Date of Award

Spring 2018

Document Type

Honors Thesis



First Advisor

Dr. Becca Jordre

Second Advisor

Dr. William Schweinle

Third Advisor

Dr. Robin Ammon


Senior Athletes, Motivation, Sport Motivation Scale II


The population of older adults is rapidly growing in the United States, though many of these individuals do not meet the Center for Disease Control recommended activity and exercise recommendations. A select group however, senior athletes, appear to be to active and, in fact, surpass these recommendations with their activity level. The motivation of this unique population of actively aging adults has not been carefully studied.
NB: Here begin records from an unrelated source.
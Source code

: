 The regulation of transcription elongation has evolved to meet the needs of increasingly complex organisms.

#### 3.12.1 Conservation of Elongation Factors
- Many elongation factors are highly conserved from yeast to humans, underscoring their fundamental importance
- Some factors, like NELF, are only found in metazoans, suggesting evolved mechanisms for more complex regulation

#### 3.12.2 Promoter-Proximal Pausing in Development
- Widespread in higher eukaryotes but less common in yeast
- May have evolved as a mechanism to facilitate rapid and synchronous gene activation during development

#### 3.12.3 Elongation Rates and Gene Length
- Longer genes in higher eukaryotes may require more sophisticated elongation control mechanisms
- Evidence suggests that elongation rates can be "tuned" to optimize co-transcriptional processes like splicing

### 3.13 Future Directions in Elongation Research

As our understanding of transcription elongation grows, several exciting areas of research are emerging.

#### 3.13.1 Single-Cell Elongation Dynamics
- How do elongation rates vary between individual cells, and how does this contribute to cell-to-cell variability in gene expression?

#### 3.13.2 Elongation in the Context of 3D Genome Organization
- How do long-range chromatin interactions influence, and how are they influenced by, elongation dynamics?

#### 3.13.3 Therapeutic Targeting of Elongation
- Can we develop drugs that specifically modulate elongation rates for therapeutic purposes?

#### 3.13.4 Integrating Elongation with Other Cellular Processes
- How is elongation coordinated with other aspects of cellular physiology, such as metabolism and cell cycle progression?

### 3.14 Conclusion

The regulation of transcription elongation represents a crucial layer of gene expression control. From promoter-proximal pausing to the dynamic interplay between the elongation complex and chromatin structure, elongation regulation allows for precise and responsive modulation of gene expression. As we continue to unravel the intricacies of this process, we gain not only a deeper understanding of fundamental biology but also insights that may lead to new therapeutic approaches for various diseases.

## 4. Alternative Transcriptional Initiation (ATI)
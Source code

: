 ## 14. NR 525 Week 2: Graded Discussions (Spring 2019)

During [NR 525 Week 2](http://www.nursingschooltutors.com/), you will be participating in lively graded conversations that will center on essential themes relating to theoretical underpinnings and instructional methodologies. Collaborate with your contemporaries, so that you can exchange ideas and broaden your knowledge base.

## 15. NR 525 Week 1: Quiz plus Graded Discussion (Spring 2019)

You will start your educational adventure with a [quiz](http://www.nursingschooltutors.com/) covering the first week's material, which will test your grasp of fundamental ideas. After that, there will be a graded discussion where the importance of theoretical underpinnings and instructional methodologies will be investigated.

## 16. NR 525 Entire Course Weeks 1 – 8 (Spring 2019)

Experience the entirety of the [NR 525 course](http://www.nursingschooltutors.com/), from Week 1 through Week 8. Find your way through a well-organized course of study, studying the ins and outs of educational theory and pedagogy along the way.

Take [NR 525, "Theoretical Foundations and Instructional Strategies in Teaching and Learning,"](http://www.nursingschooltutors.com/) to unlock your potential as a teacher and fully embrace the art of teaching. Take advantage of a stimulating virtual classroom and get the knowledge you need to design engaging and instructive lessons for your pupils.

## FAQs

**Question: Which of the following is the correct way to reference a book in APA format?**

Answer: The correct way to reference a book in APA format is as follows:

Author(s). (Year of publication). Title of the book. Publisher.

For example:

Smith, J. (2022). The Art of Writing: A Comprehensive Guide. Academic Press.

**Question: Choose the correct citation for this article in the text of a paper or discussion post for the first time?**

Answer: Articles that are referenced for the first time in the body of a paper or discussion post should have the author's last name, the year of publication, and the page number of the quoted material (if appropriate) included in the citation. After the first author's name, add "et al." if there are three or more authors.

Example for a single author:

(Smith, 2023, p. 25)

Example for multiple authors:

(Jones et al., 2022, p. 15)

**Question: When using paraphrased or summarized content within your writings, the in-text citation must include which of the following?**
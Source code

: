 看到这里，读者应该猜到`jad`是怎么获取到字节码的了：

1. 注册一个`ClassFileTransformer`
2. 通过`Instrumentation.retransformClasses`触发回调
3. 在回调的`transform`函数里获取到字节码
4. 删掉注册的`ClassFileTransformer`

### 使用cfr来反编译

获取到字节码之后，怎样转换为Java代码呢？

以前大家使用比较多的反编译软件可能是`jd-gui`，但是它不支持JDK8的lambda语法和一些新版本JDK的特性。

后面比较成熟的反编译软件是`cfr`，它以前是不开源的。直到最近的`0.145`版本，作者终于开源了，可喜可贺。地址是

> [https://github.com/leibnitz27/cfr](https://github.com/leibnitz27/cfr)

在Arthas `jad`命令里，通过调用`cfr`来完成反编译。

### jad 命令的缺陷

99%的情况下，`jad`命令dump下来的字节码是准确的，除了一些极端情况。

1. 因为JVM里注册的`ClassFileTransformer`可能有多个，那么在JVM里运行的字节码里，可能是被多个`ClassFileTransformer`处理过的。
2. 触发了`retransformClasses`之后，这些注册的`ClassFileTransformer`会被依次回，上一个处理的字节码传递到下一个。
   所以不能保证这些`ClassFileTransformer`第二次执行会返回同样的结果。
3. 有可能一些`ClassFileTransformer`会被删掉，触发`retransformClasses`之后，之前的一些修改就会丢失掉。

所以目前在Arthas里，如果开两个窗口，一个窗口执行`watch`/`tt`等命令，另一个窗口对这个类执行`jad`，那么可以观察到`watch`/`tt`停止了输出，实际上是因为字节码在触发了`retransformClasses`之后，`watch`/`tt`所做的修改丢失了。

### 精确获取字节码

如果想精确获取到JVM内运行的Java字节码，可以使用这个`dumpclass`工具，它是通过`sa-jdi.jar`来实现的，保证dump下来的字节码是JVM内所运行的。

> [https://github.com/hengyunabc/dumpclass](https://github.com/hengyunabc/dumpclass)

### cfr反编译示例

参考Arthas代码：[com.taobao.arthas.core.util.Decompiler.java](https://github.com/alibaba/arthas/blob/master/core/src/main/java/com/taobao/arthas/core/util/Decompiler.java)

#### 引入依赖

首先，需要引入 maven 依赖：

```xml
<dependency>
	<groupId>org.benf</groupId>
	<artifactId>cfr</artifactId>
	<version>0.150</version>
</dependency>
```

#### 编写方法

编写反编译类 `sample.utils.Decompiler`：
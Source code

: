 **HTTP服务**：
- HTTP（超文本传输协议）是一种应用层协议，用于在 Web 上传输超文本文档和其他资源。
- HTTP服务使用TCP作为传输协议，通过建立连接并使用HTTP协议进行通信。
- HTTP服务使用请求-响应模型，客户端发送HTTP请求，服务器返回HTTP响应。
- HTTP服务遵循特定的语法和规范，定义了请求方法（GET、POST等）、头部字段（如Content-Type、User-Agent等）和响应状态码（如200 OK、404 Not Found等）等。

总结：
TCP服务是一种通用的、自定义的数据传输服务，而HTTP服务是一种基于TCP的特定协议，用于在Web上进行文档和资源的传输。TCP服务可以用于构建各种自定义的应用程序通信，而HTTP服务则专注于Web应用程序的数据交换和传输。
The purpose of this study was to better understand the motivating factors of older adults who participate in competitive sports and to further investigate how motivation may be impacted by age, gender, marital status, race, education status, and employment status. Methods: A total of 643 registered athletes at the 2017 National Senior Games provided basic demographic data and took the Sport Motivation Scale-II (SMS-II). The survey allowed subscale scores for: intrinsic, integrated, identified, interjected, external, or amotivation as well as a composite relative autonomy index (RAI) with weighting of each subscore. Data Analysis: Descriptive statics were applied to demographic data and mean scores for each of the motivational categories were determined from athlete results. A one-way ANOVA and post hoc (Ryan-Einot-Gabriel-Welsh F) REGWF was used to examine the relationship between the RAI and each demographic category. Results: Results of SMS II subscale questions demonstrate higher scores on the intrinsic questions with a mean score of 5.34 and lower scores on amotivation questions with a mean score of 1.72. The RAI of all participants was 54.449 (SD = 23.495). A one-way ANOVA and post hoc provided significant differences in RAI by age ( p < .0001) with 50-79 year olds having a higher RAI than 80 and older athletes. A significant difference (p < .0001) was found by gender with men having a lower RAI then women. It was found that widowed athletes have a significantly lower RAI (p = .006) than all other categories. There were no significant differences by education level or race. It was found that homemakers have a significantly lower RAI (p = .003) than those who identified as retired, employed for wages, or unable to work. Conclusion: Senior athletes appear to be primarily selfdetermined and find enjoyment out of competition. As they age, athletes lose motivation to play without an external reward. It is also found that men and widowed athletes seek an external motivation.